Let $n \in \mathbb{N}$, $n \geq 3$ and $n = 2m$ for some $m \in \mathbb{N}$. How do I efficently get the result of the product of cycles $$\begin{pmatrix} 2 & n\end{pmatrix}\begin{pmatrix} 3 & n-1\end{pmatrix}\cdots\begin{pmatrix} m & m+2\end{pmatrix}\begin{pmatrix} 1 & 2 & \dots & n\end{pmatrix}\begin{pmatrix} 2 & n\end{pmatrix}\begin{pmatrix} 3 & n-1\end{pmatrix}\cdots\begin{pmatrix} m & m+2\end{pmatrix}$$
I could write it somehow in the typical form $$\begin{pmatrix} 1 & 2 & \dots & m & m+1 & m+2 & \dots & n-1 & n\\ 1 & 2 & \dots & m & m+1 & m+2 & \dots & n-1 & n\end{pmatrix}$$ but this gets really messy. Thanks.

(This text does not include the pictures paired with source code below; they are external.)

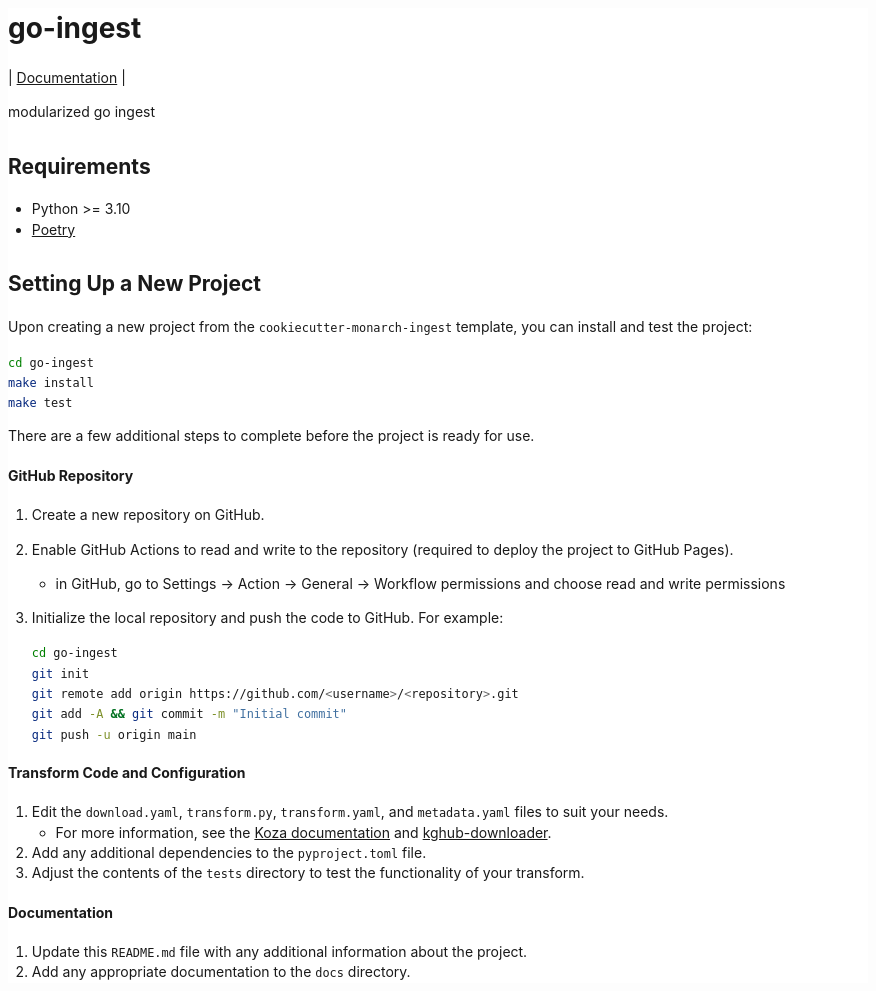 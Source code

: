 # go-ingest

| [Documentation](https://monarch-initiative.github.io/go-ingest) |

modularized go ingest

## Requirements

- Python >= 3.10
- [Poetry](https://python-poetry.org/docs/#installation)

## Setting Up a New Project

Upon creating a new project from the `cookiecutter-monarch-ingest` template, you can install and test the project:

```bash
cd go-ingest
make install
make test
```

There are a few additional steps to complete before the project is ready for use.

#### GitHub Repository

1. Create a new repository on GitHub.
1. Enable GitHub Actions to read and write to the repository (required to deploy the project to GitHub Pages).
   - in GitHub, go to Settings -> Action -> General -> Workflow permissions and choose read and write permissions
1. Initialize the local repository and push the code to GitHub. For example:

   ```bash
   cd go-ingest
   git init
   git remote add origin https://github.com/<username>/<repository>.git
   git add -A && git commit -m "Initial commit"
   git push -u origin main
   ```

#### Transform Code and Configuration

1. Edit the `download.yaml`, `transform.py`, `transform.yaml`, and `metadata.yaml` files to suit your needs.
   - For more information, see the [Koza documentation](https://koza.monarchinitiative.org) and [kghub-downloader](https://github.com/monarch-initiative/kghub-downloader).
1. Add any additional dependencies to the `pyproject.toml` file.
1. Adjust the contents of the `tests` directory to test the functionality of your transform.

#### Documentation

1. Update this `README.md` file with any additional information about the project.
1. Add any appropriate documentation to the `docs` directory.
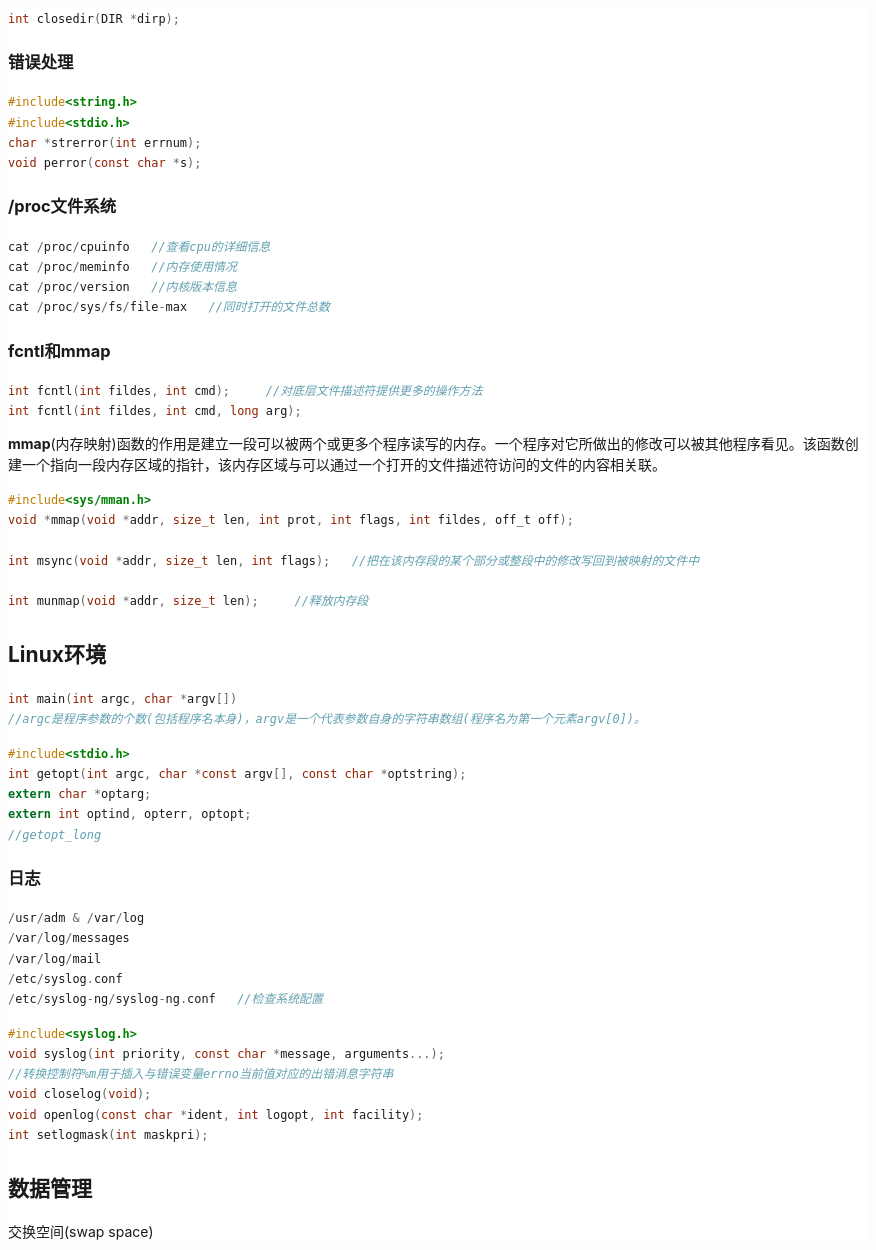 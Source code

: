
 ```c
int closedir(DIR *dirp);
```
### 错误处理
```c
#include<string.h>
#include<stdio.h>
char *strerror(int errnum);
void perror(const char *s);
```
### /proc文件系统
```c
cat /proc/cpuinfo   //查看cpu的详细信息
cat /proc/meminfo   //内存使用情况
cat /proc/version   //内核版本信息
cat /proc/sys/fs/file-max   //同时打开的文件总数
```
### fcntl和mmap
```c
int fcntl(int fildes, int cmd);     //对底层文件描述符提供更多的操作方法
int fcntl(int fildes, int cmd, long arg);       
```
**mmap**(内存映射)函数的作用是建立一段可以被两个或更多个程序读写的内存。一个程序对它所做出的修改可以被其他程序看见。该函数创建一个指向一段内存区域的指针，该内存区域与可以通过一个打开的文件描述符访问的文件的内容相关联。
```c
#include<sys/mman.h>
void *mmap(void *addr, size_t len, int prot, int flags, int fildes, off_t off);

int msync(void *addr, size_t len, int flags);   //把在该内存段的某个部分或整段中的修改写回到被映射的文件中

int munmap(void *addr, size_t len);     //释放内存段
```
## Linux环境
```c
int main(int argc, char *argv[])
//argc是程序参数的个数(包括程序名本身)，argv是一个代表参数自身的字符串数组(程序名为第一个元素argv[0])。
```
```c
#include<stdio.h>
int getopt(int argc, char *const argv[], const char *optstring);
extern char *optarg;
extern int optind, opterr, optopt;
//getopt_long
```
### 日志
```c
/usr/adm & /var/log
/var/log/messages
/var/log/mail
/etc/syslog.conf
/etc/syslog-ng/syslog-ng.conf   //检查系统配置
```
```c
#include<syslog.h>
void syslog(int priority, const char *message, arguments...);
//转换控制符%m用于插入与错误变量errno当前值对应的出错消息字符串
void closelog(void);
void openlog(const char *ident, int logopt, int facility);
int setlogmask(int maskpri);
```
## 数据管理
交换空间(swap space) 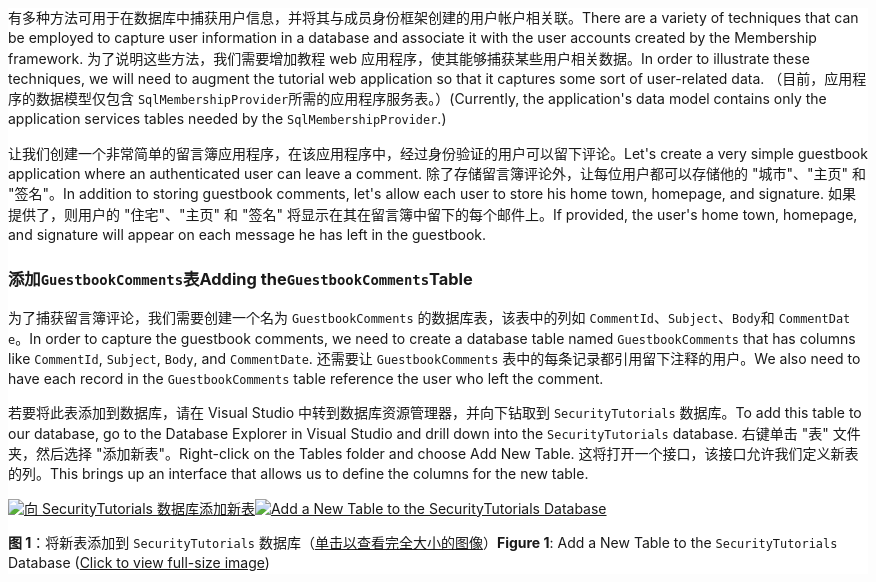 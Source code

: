 <span data-ttu-id="5e40b-124">有多种方法可用于在数据库中捕获用户信息，并将其与成员身份框架创建的用户帐户相关联。</span><span class="sxs-lookup"><span data-stu-id="5e40b-124">There are a variety of techniques that can be employed to capture user information in a database and associate it with the user accounts created by the Membership framework.</span></span> <span data-ttu-id="5e40b-125">为了说明这些方法，我们需要增加教程 web 应用程序，使其能够捕获某些用户相关数据。</span><span class="sxs-lookup"><span data-stu-id="5e40b-125">In order to illustrate these techniques, we will need to augment the tutorial web application so that it captures some sort of user-related data.</span></span> <span data-ttu-id="5e40b-126">（目前，应用程序的数据模型仅包含 `SqlMembershipProvider`所需的应用程序服务表。）</span><span class="sxs-lookup"><span data-stu-id="5e40b-126">(Currently, the application's data model contains only the application services tables needed by the `SqlMembershipProvider`.)</span></span>

<span data-ttu-id="5e40b-127">让我们创建一个非常简单的留言簿应用程序，在该应用程序中，经过身份验证的用户可以留下评论。</span><span class="sxs-lookup"><span data-stu-id="5e40b-127">Let's create a very simple guestbook application where an authenticated user can leave a comment.</span></span> <span data-ttu-id="5e40b-128">除了存储留言簿评论外，让每位用户都可以存储他的 "城市"、"主页" 和 "签名"。</span><span class="sxs-lookup"><span data-stu-id="5e40b-128">In addition to storing guestbook comments, let's allow each user to store his home town, homepage, and signature.</span></span> <span data-ttu-id="5e40b-129">如果提供了，则用户的 "住宅"、"主页" 和 "签名" 将显示在其在留言簿中留下的每个邮件上。</span><span class="sxs-lookup"><span data-stu-id="5e40b-129">If provided, the user's home town, homepage, and signature will appear on each message he has left in the guestbook.</span></span>

### <a name="adding-theguestbookcommentstable"></a><span data-ttu-id="5e40b-130">添加`GuestbookComments`表</span><span class="sxs-lookup"><span data-stu-id="5e40b-130">Adding the`GuestbookComments`Table</span></span>

<span data-ttu-id="5e40b-131">为了捕获留言簿评论，我们需要创建一个名为 `GuestbookComments` 的数据库表，该表中的列如 `CommentId`、`Subject`、`Body`和 `CommentDate`。</span><span class="sxs-lookup"><span data-stu-id="5e40b-131">In order to capture the guestbook comments, we need to create a database table named `GuestbookComments` that has columns like `CommentId`, `Subject`, `Body`, and `CommentDate`.</span></span> <span data-ttu-id="5e40b-132">还需要让 `GuestbookComments` 表中的每条记录都引用留下注释的用户。</span><span class="sxs-lookup"><span data-stu-id="5e40b-132">We also need to have each record in the `GuestbookComments` table reference the user who left the comment.</span></span>

<span data-ttu-id="5e40b-133">若要将此表添加到数据库，请在 Visual Studio 中转到数据库资源管理器，并向下钻取到 `SecurityTutorials` 数据库。</span><span class="sxs-lookup"><span data-stu-id="5e40b-133">To add this table to our database, go to the Database Explorer in Visual Studio and drill down into the `SecurityTutorials` database.</span></span> <span data-ttu-id="5e40b-134">右键单击 "表" 文件夹，然后选择 "添加新表"。</span><span class="sxs-lookup"><span data-stu-id="5e40b-134">Right-click on the Tables folder and choose Add New Table.</span></span> <span data-ttu-id="5e40b-135">这将打开一个接口，该接口允许我们定义新表的列。</span><span class="sxs-lookup"><span data-stu-id="5e40b-135">This brings up an interface that allows us to define the columns for the new table.</span></span>

<span data-ttu-id="5e40b-136">[![向 SecurityTutorials 数据库添加新表](storing-additional-user-information-vb/_static/image2.png)](storing-additional-user-information-vb/_static/image1.png)</span><span class="sxs-lookup"><span data-stu-id="5e40b-136">[![Add a New Table to the SecurityTutorials Database](storing-additional-user-information-vb/_static/image2.png)](storing-additional-user-information-vb/_static/image1.png)</span></span>

<span data-ttu-id="5e40b-137">**图 1**：将新表添加到 `SecurityTutorials` 数据库（[单击以查看完全大小的图像](storing-additional-user-information-vb/_static/image3.png)）</span><span class="sxs-lookup"><span data-stu-id="5e40b-137">**Figure 1**: Add a New Table to the `SecurityTutorials` Database  ([Click to view full-size image](storing-additional-user-information-vb/_static/image3.png))</span></span>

Edit. An idea would be induction on $m$.
We have $(k \; n-k+2)\; (n-k+2 \; n-k+3)\; (n-k+3 \;k-1) = (k \; k-1) $ (a middle transposition comes from a $(1 \; 2 \; \ldots \; n)$ cycle ) and it could be applied to compute this product:
$k$ goes to $k-1$ hence we have a cycle:
$ (n\; n-1 \; n-2\; \ldots \; 3 \; 2 \; 1)$.